--- Source records Enclosed Below ---
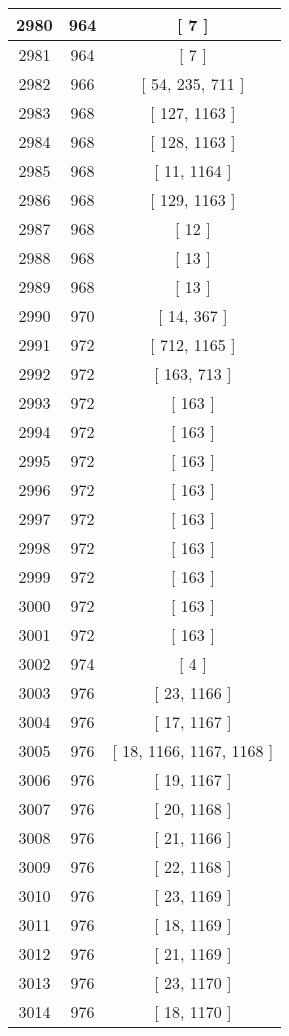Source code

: \begin{center}
\begin{longtable}[H]{|| c c c ||}
\hline
2980 & 964 & [ 7 ] \\ 
\hline
2981 & 964 & [ 7 ] \\ 
\hline
2982 & 966 & [ 54, 235, 711 ] \\ 
\hline
2983 & 968 & [ 127, 1163 ] \\ 
\hline
2984 & 968 & [ 128, 1163 ] \\ 
\hline
2985 & 968 & [ 11, 1164 ] \\ 
\hline
2986 & 968 & [ 129, 1163 ] \\ 
\hline
2987 & 968 & [ 12 ] \\ 
\hline
2988 & 968 & [ 13 ] \\ 
\hline
2989 & 968 & [ 13 ] \\ 
\hline
2990 & 970 & [ 14, 367 ] \\ 
\hline
2991 & 972 & [ 712, 1165 ] \\ 
\hline
2992 & 972 & [ 163, 713 ] \\ 
\hline
2993 & 972 & [ 163 ] \\ 
\hline
2994 & 972 & [ 163 ] \\ 
\hline
2995 & 972 & [ 163 ] \\ 
\hline
2996 & 972 & [ 163 ] \\ 
\hline
2997 & 972 & [ 163 ] \\ 
\hline
2998 & 972 & [ 163 ] \\ 
\hline
2999 & 972 & [ 163 ] \\ 
\hline
3000 & 972 & [ 163 ] \\ 
\hline
3001 & 972 & [ 163 ] \\ 
\hline
3002 & 974 & [ 4 ] \\ 
\hline
3003 & 976 & [ 23, 1166 ] \\ 
\hline
3004 & 976 & [ 17, 1167 ] \\ 
\hline
3005 & 976 & [ 18, 1166, 1167, 1168 ] \\ 
\hline
3006 & 976 & [ 19, 1167 ] \\ 
\hline
3007 & 976 & [ 20, 1168 ] \\ 
\hline
3008 & 976 & [ 21, 1166 ] \\ 
\hline
3009 & 976 & [ 22, 1168 ] \\ 
\hline
3010 & 976 & [ 23, 1169 ] \\ 
\hline
3011 & 976 & [ 18, 1169 ] \\ 
\hline
3012 & 976 & [ 21, 1169 ] \\ 
\hline
3013 & 976 & [ 23, 1170 ] \\ 
\hline
3014 & 976 & [ 18, 1170 ] \\ 

\end{longtable}
\end{center}
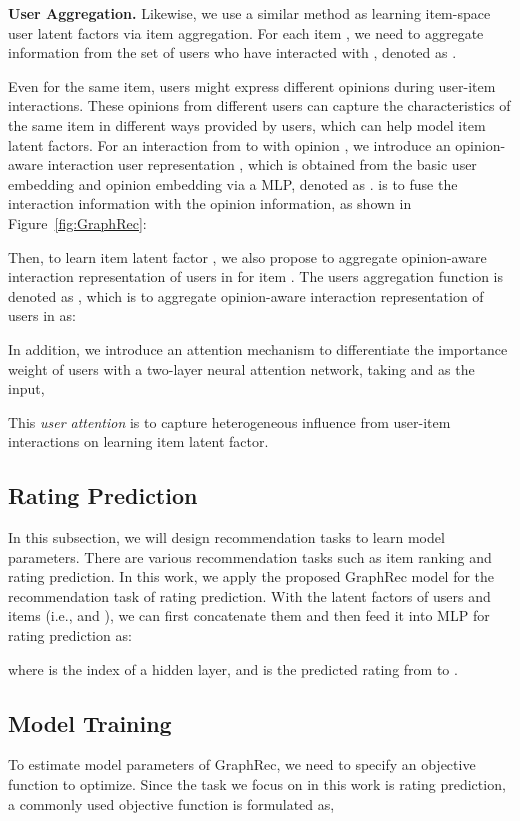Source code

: \documentclass[sigconf]{acmart} \copyrightyear{2019}
\begin{document}
{\bf User Aggregation.} Likewise, we use a similar method as learning item-space user latent factors via item aggregation. For each item , we need to aggregate information from the set of users who have interacted with , denoted as . 

Even for the same item, users might express different opinions during user-item interactions. These opinions from different users can capture the characteristics of the same item in different ways provided by users, which can help model item latent factors. For an interaction from  to  with opinion , we introduce an opinion-aware interaction user representation , which is obtained from the basic user embedding  and opinion embedding  via a MLP, denoted as .  is to fuse the interaction information with the opinion information, as shown in Figure~\ref{fig:GraphRec}:


Then, to learn item latent factor , we also propose to aggregate opinion-aware interaction representation of users in  for item . The users aggregation function is denoted as , which is to aggregate opinion-aware interaction representation of users in  as:


In addition, we introduce an attention mechanism to differentiate the importance weight   of users with a two-layer neural attention network, taking  and  as the input,

This \emph{user attention}  is to capture heterogeneous influence from user-item interactions on learning item latent factor. 

\subsection{Rating Prediction}

In this subsection, we will design recommendation tasks to learn model parameters. There are various recommendation tasks such as item ranking and rating prediction. In this work, we apply the proposed GraphRec model for the recommendation task of rating prediction. With the latent factors of users and items (i.e.,  and ), we can first concatenate them  and then feed it into MLP for rating prediction as:

where  is the index of a hidden layer, and  is the predicted rating from  to .

\subsection{Model Training}

To estimate model parameters of GraphRec, we need to specify an objective function to optimize. Since the task we focus on in this work is rating prediction, a commonly used objective function is formulated as,
\end{document}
--- End of Enclosed Source records ---
(Activity)
Every line in the data that holds the string "longtable" should be copied.

(Response box)
\begin{longtable}[H]{|| c c c ||}
\end{longtable}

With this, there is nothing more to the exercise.